- About this exercise
Your task is to find every line of the listing that includes "pages" and copy it.

** Data provided follows **

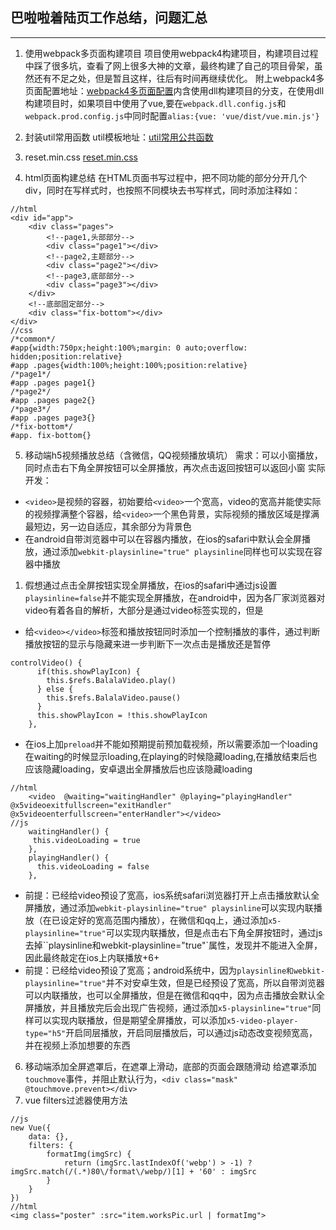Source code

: ## 巴啦啦着陆页工作总结，问题汇总
---

1. 使用webpack多页面构建项目
项目使用webpack4构建项目，构建项目过程中踩了很多坑，查看了网上很多大神的文章，最终构建了自己的项目骨架，虽然还有不足之处，但是暂且这样，往后有时间再继续优化。
附上webpack4多页面配置地址：[webpack4多页面配置](git@github.com:ponyfly/webpack4.git)内含使用dll构建项目的分支，在使用dll构建项目时，如果项目中使用了vue,要在`webpack.dll.config.js`和`webpack.prod.config.js`中同时配置`alias:{vue: 'vue/dist/vue.min.js'}`

2. 封装util常用函数
util模板地址：[util常用公共函数](https://github.com/ponyfly/webpack4/blob/master/src/util/util.js)
3. reset.min.css
[reset.min.css](https://github.com/ponyfly/webpack4/blob/master/src/common/reset.min.css)
4. html页面构建总结
在HTML页面书写过程中，把不同功能的部分分开几个div，同时在写样式时，也按照不同模块去书写样式，同时添加注释如：
```
//html
<div id="app">
    <div class="pages">
        <!--page1,头部部分-->
        <div class="page1"></div>
        <!--page2,主题部分-->
        <div class="page2"></div>
        <!--page3,底部部分-->
        <div class="page3"></div>
    </div>
    <!--底部固定部分-->
    <div class="fix-bottom"></div>
</div>
//css
/*common*/
#app{width:750px;height:100%;margin: 0 auto;overflow: hidden;position:relative}
#app .pages{width:100%;height:100%;position:relative}
/*page1*/
#app .pages page1{}
/*page2*/
#app .pages page2{}
/*page3*/
#app .pages page3{}
/*fix-bottom*/
#app. fix-bottom{}
```
5. 移动端h5视频播放总结（含微信，QQ视频播放填坑）
需求：可以小窗播放，同时点击右下角全屏按钮可以全屏播放，再次点击返回按钮可以返回小窗
实际开发：
+ `<video>`是视频的容器，初始要给`<video>`一个宽高，video的宽高并能使实际的视频撑满整个容器，给`<video>`一个黑色背景，实际视频的播放区域是撑满最短边，另一边自适应，其余部分为背景色
+ 在android自带浏览器中可以在容器内播放，在ios的safari中默认会全屏播放，通过添加`webkit-playsinline="true" playsinline`同样也可以实现在容器中播放
1. 假想通过点击全屏按钮实现全屏播放，在ios的safari中通过js设置`playsinline=false`并不能实现全屏播放，在android中，因为各厂家浏览器对video有着各自的解析，大部分是通过video标签实现的，但是
+ 给`<video></video>`标签和播放按钮同时添加一个控制播放的事件，通过判断播放按钮的显示与隐藏来进一步判断下一次点击是播放还是暂停
```
controlVideo() {
      if(this.showPlayIcon) {
        this.$refs.BalalaVideo.play()
      } else {
        this.$refs.BalalaVideo.pause()
      }
      this.showPlayIcon = !this.showPlayIcon
    },
```
+ 在ios上加`preload`并不能如预期提前预加载视频，所以需要添加一个loading
在waiting的时候显示loading,在playing的时候隐藏loading,在播放结束后也应该隐藏loading，安卓退出全屏播放后也应该隐藏loading
```
//html
    <video  @waiting="waitingHandler" @playing="playingHandler" @x5videoexitfullscreen="exitHandler" @x5videoenterfullscreen="enterHandler"></video>
//js
    waitingHandler() {
     this.videoLoading = true
    },
    playingHandler() {
      this.videoLoading = false
    },
```
+ 前提：已经给video预设了宽高，ios系统safari浏览器打开上点击播放默认全屏播放，通过添加`webkit-playsinline="true" playsinline`可以实现内联播放（在已设定好的宽高范围内播放），在微信和qq上，通过添加`x5-playsinline="true"`可以实现内联播放，但是点击右下角全屏按钮时，通过js去掉``playsinline和webkit-playsinline="true"`属性，发现并不能进入全屏，因此最终敲定在ios上内联播放+6+
+ 前提：已经给video预设了宽高；android系统中，因为`playsinline和webkit-playsinline="true"`并不对安卓生效，但是已经预设了宽高，所以自带浏览器可以内联播放，也可以全屏播放，但是在微信和qq中，因为点击播放会默认全屏播放，并且播放完后会出现广告视频，通过添加`x5-playsinline="true"`同样可以实现内联播放，但是期望全屏播放，可以添加`x5-video-player-type="h5"`开启同层播放，开启同层播放后，可以通过js动态改变视频宽高，并在视频上添加想要的东西
6. 移动端添加全屏遮罩后，在遮罩上滑动，底部的页面会跟随滑动
给遮罩添加`touchmove`事件，并阻止默认行为，`<div class="mask" @touchmove.prevent></div>`
7. vue filters过滤器使用方法
```
//js
new Vue({
    data: {},
    filters: {
        formatImg(imgSrc) {
            return (imgSrc.lastIndexOf('webp') > -1) ? imgSrc.match(/(.*)80\/format\/webp/)[1] + '60' : imgSrc
        }
    }
})
//html
<img class="poster" :src="item.worksPic.url | formatImg">
```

** End of Data provided **

- Task result
    <div class="pages">
#app .pages{width:100%;height:100%;position:relative}
#app .pages page1{}
#app .pages page2{}
#app .pages page3{}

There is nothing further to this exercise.